**Your instructions**: Take the lines from the head of the listing through the one bearing "(batch\_idx, token\_idx, 2)" and copy them exactly, leaving every picture out.

##########

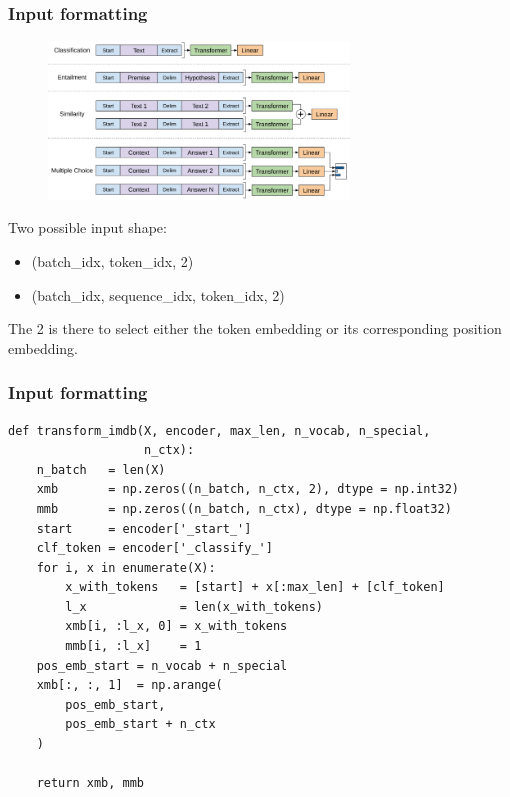 \documentclass[9pt]{beamer}
\begin{document}
\begin{frame}
  \frametitle{Input formatting}

  \begin{figure}
    \includegraphics[width = 8cm]{images/input_formatting.png}
  \end{figure}

  Two possible input shape:

  \begin{itemize}
  \item (batch\_idx, token\_idx, 2)
  \item (batch\_idx, sequence\_idx, token\_idx, 2)
  \end{itemize}

  \bigskip

  The 2 is there to select either the token embedding or its
  corresponding position embedding.
\end{frame}

\begin{frame}[fragile]
  \frametitle{Input formatting}

  \begin{lstlisting}
def transform_imdb(X, encoder, max_len, n_vocab, n_special,
                   n_ctx):
    n_batch   = len(X)
    xmb       = np.zeros((n_batch, n_ctx, 2), dtype = np.int32)
    mmb       = np.zeros((n_batch, n_ctx), dtype = np.float32)
    start     = encoder['_start_']
    clf_token = encoder['_classify_']
    for i, x in enumerate(X):
        x_with_tokens   = [start] + x[:max_len] + [clf_token]
        l_x             = len(x_with_tokens)
        xmb[i, :l_x, 0] = x_with_tokens
        mmb[i, :l_x]    = 1
    pos_emb_start = n_vocab + n_special
    xmb[:, :, 1]  = np.arange(
        pos_emb_start,
        pos_emb_start + n_ctx
    )

    return xmb, mmb
  \end{lstlisting}
\end{frame}
\end{document}
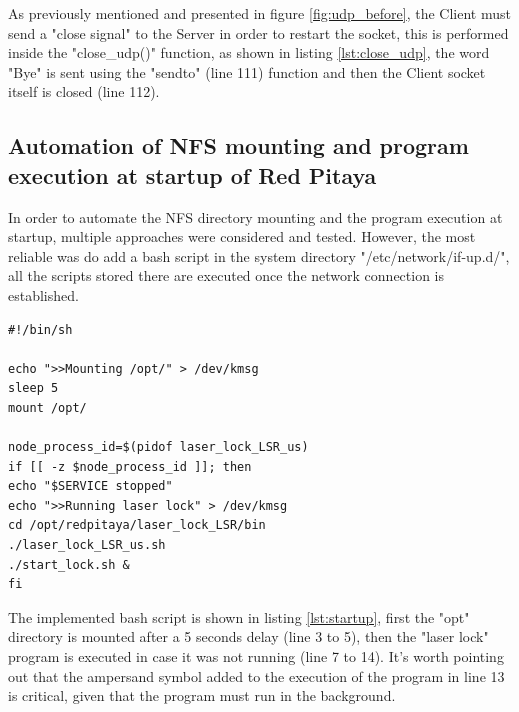 \documentclass[a4paper,12pt]{article}
\newlength{\gobble}
\begin{document}
 \vspace{0.4cm}

As previously mentioned and presented in figure \ref{fig:udp_before}, the Client must send a "close signal" to the Server in order to restart the socket, this is performed inside the "close\_udp()" function, as shown in listing \ref{lst:close_udp}, the word "Bye" is sent using the "sendto" (line 111) function and then the Client socket itself is closed (line 112).

 \vspace{0.4cm}


\subsection{Automation of NFS mounting and program execution at startup of Red Pitaya}
\label{section:start_up_automation}

In order to automate the NFS directory mounting and the program execution at startup, multiple approaches were considered and tested. However, the most reliable was do add a bash script in the system directory "/etc/network/if-up.d/", all the scripts stored there are executed once the network connection is established.

\pagebreak
\begin{lstlisting}[style=bash,label={lst:startup},caption={Automated NFS mounting and program execution script.}]
#!/bin/sh

echo ">>Mounting /opt/" > /dev/kmsg
sleep 5
mount /opt/

node_process_id=$(pidof laser_lock_LSR_us)
if [[ -z $node_process_id ]]; then
echo "$SERVICE stopped"
echo ">>Running laser lock" > /dev/kmsg
cd /opt/redpitaya/laser_lock_LSR/bin
./laser_lock_LSR_us.sh
./start_lock.sh &
fi
\end{lstlisting}

The implemented bash script is shown in listing \ref{lst:startup}, first the "\/opt" directory is mounted after a 5 seconds delay (line 3 to 5), then the "laser lock" program is executed in case it was not running (line 7 to 14). It's worth pointing out that the ampersand symbol added to the execution of the program in line 13 is critical, given that the program must run in the background.
\end{document}
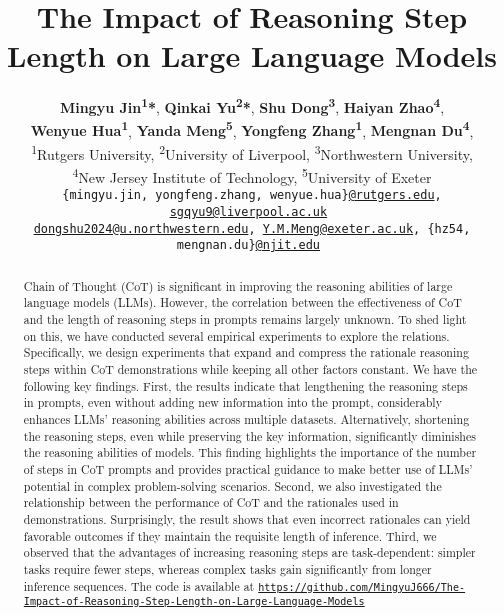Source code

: \documentclass[11pt]{article}
\title{The Impact of Reasoning Step Length on Large Language Models}
\author{
 \textbf{Mingyu Jin\textsuperscript{1}*},
 \textbf{Qinkai Yu\textsuperscript{2}*},
 \textbf{Shu Dong\textsuperscript{3}},
 \textbf{Haiyan Zhao\textsuperscript{4}},
\\
 \textbf{Wenyue Hua\textsuperscript{1}},
 \textbf{Yanda Meng\textsuperscript{5}},
 \textbf{Yongfeng Zhang\textsuperscript{1}},
 \textbf{Mengnan Du\textsuperscript{4}},
\\
 \textsuperscript{1}Rutgers University,
 \textsuperscript{2}University of Liverpool,
 \textsuperscript{3}Northwestern University,\\
 \textsuperscript{4}New Jersey Institute of Technology,
 \textsuperscript{5}University of Exeter
\\
 \small{
 \texttt{\{mingyu.jin, yongfeng.zhang, wenyue.hua\}\href{mailto:@rutgers.edu}{@rutgers.edu}, \href{mailto:sgqyu9@liverpool.ac.uk}{sgqyu9@liverpool.ac.uk}
 }}
 \\
 \small\texttt{{\href{mailto:dongshu2024@u.northwestern.edu}{dongshu2024@u.northwestern.edu}, \href{mailto:Y.M.Meng@exeter.ac.uk}{Y.M.Meng@exeter.ac.uk},
 \{hz54, mengnan.du\}\href{mailto:@njit.edu}{@njit.edu}
 }}
}
\begin{document}
\maketitle
\begin{abstract}
Chain of Thought (CoT) is significant in improving the reasoning abilities of large language models (LLMs). However, the correlation between the effectiveness of CoT and the length of reasoning steps in prompts remains largely unknown. To shed light on this, we have conducted several empirical experiments to explore the relations. Specifically, we design experiments that expand and compress the rationale reasoning steps within CoT demonstrations while keeping all other factors constant. We have the following key findings. First, the results indicate that lengthening the reasoning steps in prompts, even without adding new information into the prompt, considerably enhances LLMs' reasoning abilities across multiple datasets. Alternatively, shortening the reasoning steps, even while preserving the key information, significantly diminishes the reasoning abilities of models. This finding highlights the importance of the number of steps in CoT prompts and provides practical guidance to make better use of LLMs' potential in complex problem-solving scenarios. Second, we also investigated the relationship between the performance of CoT and the rationales used in demonstrations. Surprisingly, the result shows that even incorrect rationales can yield favorable outcomes if they maintain the requisite length of inference. Third, we observed that the advantages of increasing reasoning steps are task-dependent: simpler tasks require fewer steps, whereas complex tasks gain significantly from longer inference sequences. The code is available at
\href{https://github.com/MingyuJ666/The-Impact-of-Reasoning-Step-Length-on-Large-Language-Models}{%
    \nolinkurl{https://github.com/MingyuJ666/The-Impact-of-Reasoning-Step-Length-on-Large-Language-Models}
}

\end{abstract}
%
\end{document}
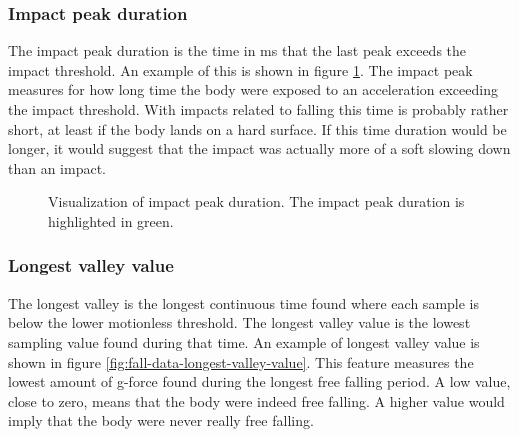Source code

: \documentclass[12pt, a4paper, onecolumn]{article}
\begin{document}
	\subsubsection{Impact peak duration}
	
	The impact peak duration is the time in ms that the last peak exceeds the impact threshold. An example of this is shown in figure \ref{fig:fall-data-impact-peak-duration}. The impact peak measures for how long time the body were exposed to an acceleration exceeding the impact threshold. With impacts related to falling this time is probably rather short, at least if the body lands on a hard surface. If this time duration would be longer, it would suggest that the impact was actually more of a soft slowing down than an impact.
	
	\begin{figure}[H]
		\centering
		\caption{Visualization of impact peak duration. The impact peak duration is highlighted in green.}%
		\label{fig:fall-data-impact-peak-duration}%
	\end{figure}
	
	\subsubsection{Longest valley value}
	
	The longest valley is the longest continuous time found where each sample is below the lower motionless threshold. The longest valley value is the lowest sampling value found during that time. An example of longest valley value is shown in figure \ref{fig:fall-data-longest-valley-value}. This feature measures the lowest amount of g-force found during the longest free falling period. A low value, close to zero, means that the body were indeed free falling. A higher value would imply that the body were never really free falling.
	
\end{document}
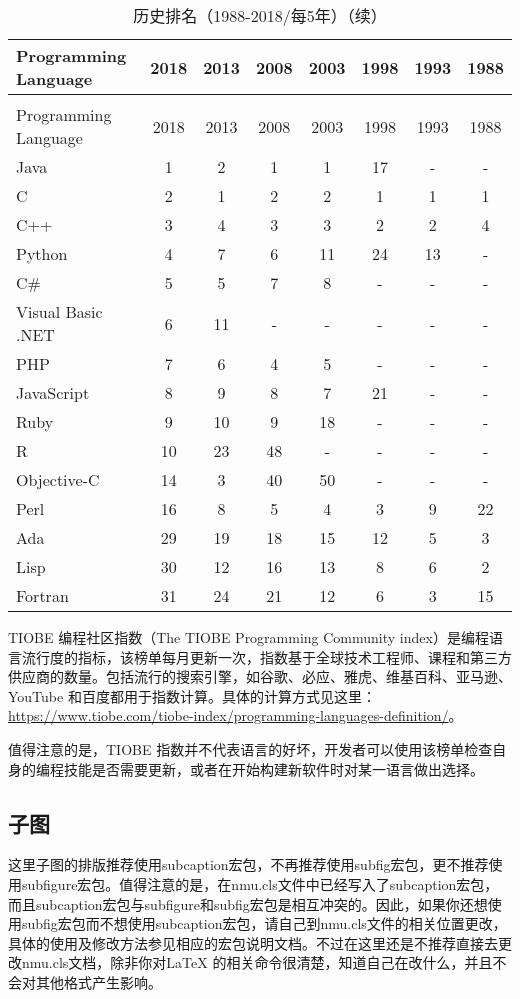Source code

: \begin{longtabu}{lccccccc}
	\caption{历史排名（1988-2018/每5年）}\label{tab:tabu_test_4}\\
	\toprule
	Programming Language	&	2018	&	2013	&	2008	&	2003	&	1998	&	1993	&	1988	\\	
	\midrule%
	\endfirsthead
	\caption{历史排名（1988-2018/每5年）（续）}\\
	\toprule
	Programming Language	&	2018	&	2013	&	2008	&	2003	&	1998	&	1993	&	1988	\\
	\midrule%
	\endhead
	\bottomrule%
	\endfoot
	Java	&	1	&	2	&	1	&	1	&	17	&	-	&	-	\\
	C	&	2	&	1	&	2	&	2	&	1	&	1	&	1	\\
	C++	&	3	&	4	&	3	&	3	&	2	&	2	&	4	\\
	Python	&	4	&	7	&	6	&	11	&	24	&	13	&	-	\\
	C$\#$	&	5	&	5	&	7	&	8	&	-	&	-	&	-	\\
	Visual Basic .NET	&	6	&	11	&	-	&	-	&	-	&	-	&	-	\\
	PHP	&	7	&	6	&	4	&	5	&	-	&	-	&	-	\\
	JavaScript	&	8	&	9	&	8	&	7	&	21	&	-	&	-	\\
	Ruby	&	9	&	10	&	9	&	18	&	-	&	-	&	-	\\
	R	&	10	&	23	&	48	&	-	&	-	&	-	&	-	\\
	Objective-C	&	14	&	3	&	40	&	50	&	-	&	-	&	-	\\
	Perl	&	16	&	8	&	5	&	4	&	3	&	9	&	22	\\
	Ada	&	29	&	19	&	18	&	15	&	12	&	5	&	3	\\
	Lisp	&	30	&	12	&	16	&	13	&	8	&	6	&	2	\\
	Fortran	&	31	&	24	&	21	&	12	&	6	&	3	&	15	\\
\end{longtabu}
TIOBE 编程社区指数（The TIOBE Programming Community index）是编程语言流行度的指标，该榜单每月更新一次，指数基于全球技术工程师、课程和第三方供应商的数量。包括流行的搜索引擎，如谷歌、必应、雅虎、维基百科、亚马逊、YouTube 和百度都用于指数计算。具体的计算方式见这里：\href{https://www.tiobe.com/tiobe-index/programming-languages-definition/}{https://www.tiobe.com/tiobe-index/programming-languages-definition/}。

值得注意的是，TIOBE 指数并不代表语言的好坏，开发者可以使用该榜单检查自身的编程技能是否需要更新，或者在开始构建新软件时对某一语言做出选择。
\subsection{子图}
这里子图的排版推荐使用subcaption宏包，不再推荐使用subfig宏包，更不推荐使用subfigure宏包。值得注意的是，在nmu.cls文件中已经写入了subcaption宏包，而且subcaption宏包与subfigure和subfig宏包是相互冲突的。因此，如果你还想使用subfig宏包而不想使用subcaption宏包，请自己到nmu.cls文件的相关位置更改，具体的使用及修改方法参见相应的宏包说明文档。不过在这里还是不推荐直接去更改nmu.cls文档，除非你对\LaTeX{} 的相关命令很清楚，知道自己在改什么，并且不会对其他格式产生影响。

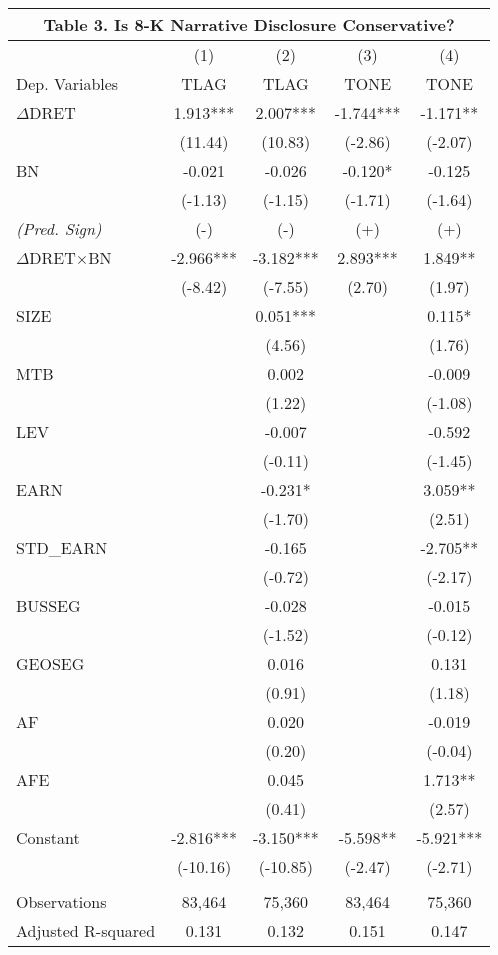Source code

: \begin{table}[H] \label{T3}
	\begin{center}
		\tabcolsep=0.11cm
		\begin{tabular}{lcccc}
			\multicolumn{5}{c}{\textbf{Table 3. Is 8-K Narrative Disclosure Conservative?}} \\
			\toprule
			\toprule
			& (1) & (2) & (3) & (4) \\
			Dep. Variables & TLAG & TLAG & TONE & TONE \\
			\midrule
			$\Delta$DRET & 1.913*** & 2.007*** & -1.744*** & -1.171** \\
			& (11.44) & (10.83) & (-2.86) & (-2.07) \\
			BN & -0.021 & -0.026 & -0.120* & -0.125 \\
			& (-1.13) & (-1.15) & (-1.71) & (-1.64) \\
			\rowcolor[rgb]{ .906,  .902,  .902} \textit{(Pred. Sign)} & (-) & (-) & (+) & (+) \\
			\rowcolor[rgb]{ .906,  .902,  .902} $\Delta$DRET$\times$BN & -2.966*** & -3.182*** & 2.893*** & 1.849** \\
			\rowcolor[rgb]{ .906,  .902,  .902}   & (-8.42) & (-7.55) & (2.70) & (1.97) \\
			SIZE &   & 0.051*** &   & 0.115* \\
			&   & (4.56) &   & (1.76) \\
			MTB &   & 0.002 &   & -0.009 \\
			&   & (1.22) &   & (-1.08) \\
			LEV &   & -0.007 &   & -0.592 \\
			&   & (-0.11) &   & (-1.45) \\
			EARN &   & -0.231* &   & 3.059** \\
			&   & (-1.70) &   & (2.51) \\
			STD\_EARN &   & -0.165 &   & -2.705**\\
			&   & (-0.72) &   & (-2.17)\\
			BUSSEG &   & -0.028 &   & -0.015 \\
			&   & (-1.52) &   & (-0.12) \\
			GEOSEG &   & 0.016 &   & 0.131 \\
			&   & (0.91) &   & (1.18) \\
			AF &   & 0.020 &   & -0.019 \\
			&   & (0.20) &   & (-0.04)\\
			AFE &   & 0.045 &   & 1.713**  \\
			&   & (0.41) &   & (2.57) \\
			Constant & -2.816*** & -3.150*** & -5.598** & -5.921*** \\
			& (-10.16) & (-10.85) & (-2.47) & (-2.71) \\
			&   &   &   &  \\
			Observations & 83,464 & 75,360 & 83,464 & 75,360 \\
			Adjusted R-squared & 0.131 & 0.132 & 0.151 & 0.147 \\
			\bottomrule
			\bottomrule
		\end{tabular}%
	\end{center}
\end{table}%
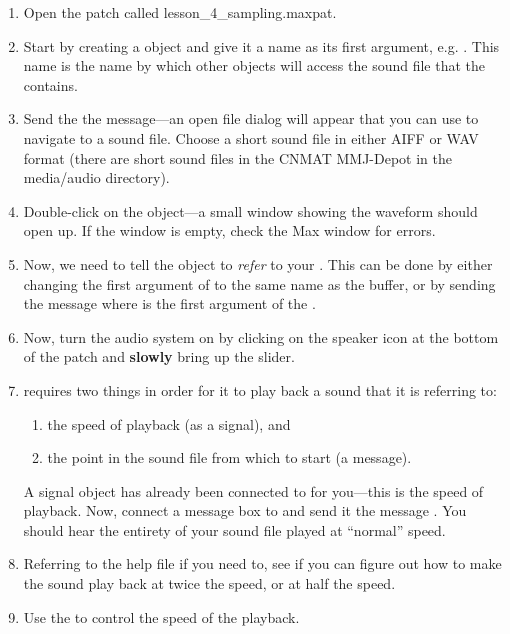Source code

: \begin{enumerate}

\item Open the patch called lesson\_4\_sampling.maxpat.

\item Start by creating a  object and give it a name as its first argument, e.g.
.  This name is the name by which other objects will access the sound file
that the  contains.

\item Send the  the  message---an open file dialog will appear
that you can use to navigate to a sound file.  Choose a short sound file in either AIFF or WAV
format (there are short sound files in the CNMAT MMJ-Depot in the media/audio directory).

\item Double-click on the  object---a small window showing the waveform should open up.
If the window is empty, check the Max window for errors.

\item\label{groove-refer} Now, we need to tell the  object to {\em refer} to your .  
This can be done by either changing the first argument of  to the same name as the 
buffer, or by sending  the message where 
is the first argument of the .

\item Now, turn the audio system on by clicking on the speaker icon at the bottom of the patch
and \textbf{slowly} bring up the  slider.

\item {} requires two things in order for it to play back a sound that it is referring to:
\begin{enumerate}
\item the speed of playback (as a signal), and
\item the point in the sound file from which to start (a message).
\end{enumerate}
A signal object  has already been connected to  for you---this 
is the speed of playback.  Now, connect a message box to  and send it the message
.  You should hear the entirety of your sound file played at ``normal'' speed.

\item Referring to the  help file if you need to, see if you can figure out how to make the sound
play back at twice the speed, or at half the speed.  

\item Use the \gt{} to control the speed of the playback.

\end{enumerate}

##########

**Output of the task**:
 \documentclass[9pt]{beamer}
\begin{document}
\begin{frame}
  \frametitle{Input formatting}

  \begin{figure}
    \includegraphics[width = 8cm]{images/input_formatting.png}
  \end{figure}

  Two possible input shape:

  \begin{itemize}
  \item (batch\_idx, token\_idx, 2)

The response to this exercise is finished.